Dataset records:
------------------------------
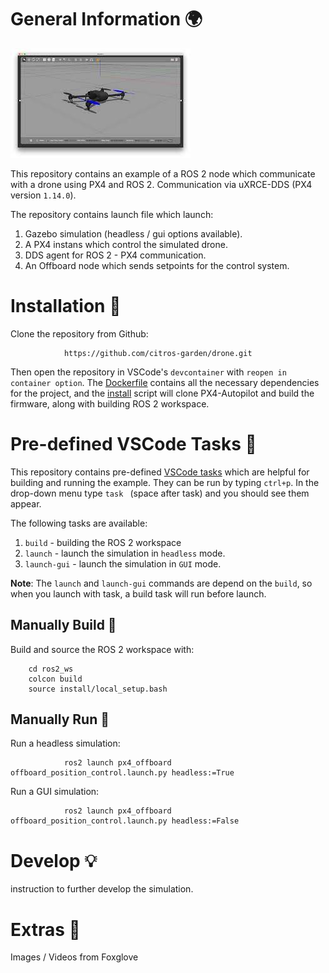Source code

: # General Information 🌍

![](img/drone.jpeg)

This repository contains an example of a ROS 2 node which communicate with a drone using PX4 and ROS 2.
Communication via uXRCE-DDS (PX4 version `1.14.0`).

The repository contains launch file which launch:
1. Gazebo simulation (headless / gui options available).
2. A PX4 instans which control the simulated drone.
3. DDS agent for ROS 2 - PX4 communication.
4. An Offboard node which sends setpoints for the control system.

# Installation 🛫

Clone the repository from Github:

                https://github.com/citros-garden/drone.git

Then open the repository in VSCode's `devcontainer` with `reopen in container option`.
The [Dockerfile](.devcontainer/Dockerfile) contains all the necessary dependencies for the project, and the 
[install](.devcontainer/install.sh) script will clone PX4-Autopilot and build the firmware, along with building ROS 2 workspace.

# Pre-defined VSCode Tasks 📝

This repository contains pre-defined [VSCode tasks](.vscode/tasks.json) which are helpful for building and running the example.
They can be run by typing `ctrl+p`. In the drop-down menu type `task ` (space after task) and you should see them appear.

The following tasks are available:

1. `build` - building the ROS 2 workspace
2. `launch` - launch the simulation in `headless` mode.
3. `launch-gui` - launch the simulation in `GUI` mode.

**Note**: The `launch` and `launch-gui` commands are depend on the `build`, so when you launch with task, a build task will run before launch.


## Manually Build 🚜
Build and source the ROS 2 workspace with:

        cd ros2_ws
        colcon build
        source install/local_setup.bash

## Manually Run 🚀
Run a headless simulation:

                ros2 launch px4_offboard offboard_position_control.launch.py headless:=True

Run a GUI simulation:

                ros2 launch px4_offboard offboard_position_control.launch.py headless:=False

# Develop :bulb:
instruction to further develop the simulation.

# Extras :eyes:
Images / Videos from Foxglove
------------------------------
Task prompt:
Repeat the data above in full and exactly. Omit every image.

Task output:
Source code

: # General Information 🌍

![](img/drone.jpeg)

This repository contains an example of a ROS 2 node which communicate with a drone using PX4 and ROS 2.
Communication via uXRCE-DDS (PX4 version `1.14.0`).

The repository contains launch file which launch:
1. Gazebo simulation (headless / gui options available).
2. A PX4 instans which control the simulated drone.
3. DDS agent for ROS 2 - PX4 communication.
4. An Offboard node which sends setpoints for the control system.

# Installation 🛫

Clone the repository from Github:

                https://github.com/citros-garden/drone.git

Then open the repository in VSCode's `devcontainer` with `reopen in container option`.
The [Dockerfile](.devcontainer/Dockerfile) contains all the necessary dependencies for the project, and the 
[install](.devcontainer/install.sh) script will clone PX4-Autopilot and build the firmware, along with building ROS 2 workspace.

# Pre-defined VSCode Tasks 📝

This repository contains pre-defined [VSCode tasks](.vscode/tasks.json) which are helpful for building and running the example.
They can be run by typing `ctrl+p`. In the drop-down menu type `task ` (space after task) and you should see them appear.

The following tasks are available:

1. `build` - building the ROS 2 workspace
2. `launch` - launch the simulation in `headless` mode.
3. `launch-gui` - launch the simulation in `GUI` mode.

**Note**: The `launch` and `launch-gui` commands are depend on the `build`, so when you launch with task, a build task will run before launch.


## Manually Build 🚜
Build and source the ROS 2 workspace with:

        cd ros2_ws
        colcon build
        source install/local_setup.bash

## Manually Run 🚀
Run a headless simulation:

                ros2 launch px4_offboard offboard_position_control.launch.py headless:=True

Run a GUI simulation:

                ros2 launch px4_offboard offboard_position_control.launch.py headless:=False

# Develop :bulb:
instruction to further develop the simulation.

# Extras :eyes:
Images / Videos from Foxglove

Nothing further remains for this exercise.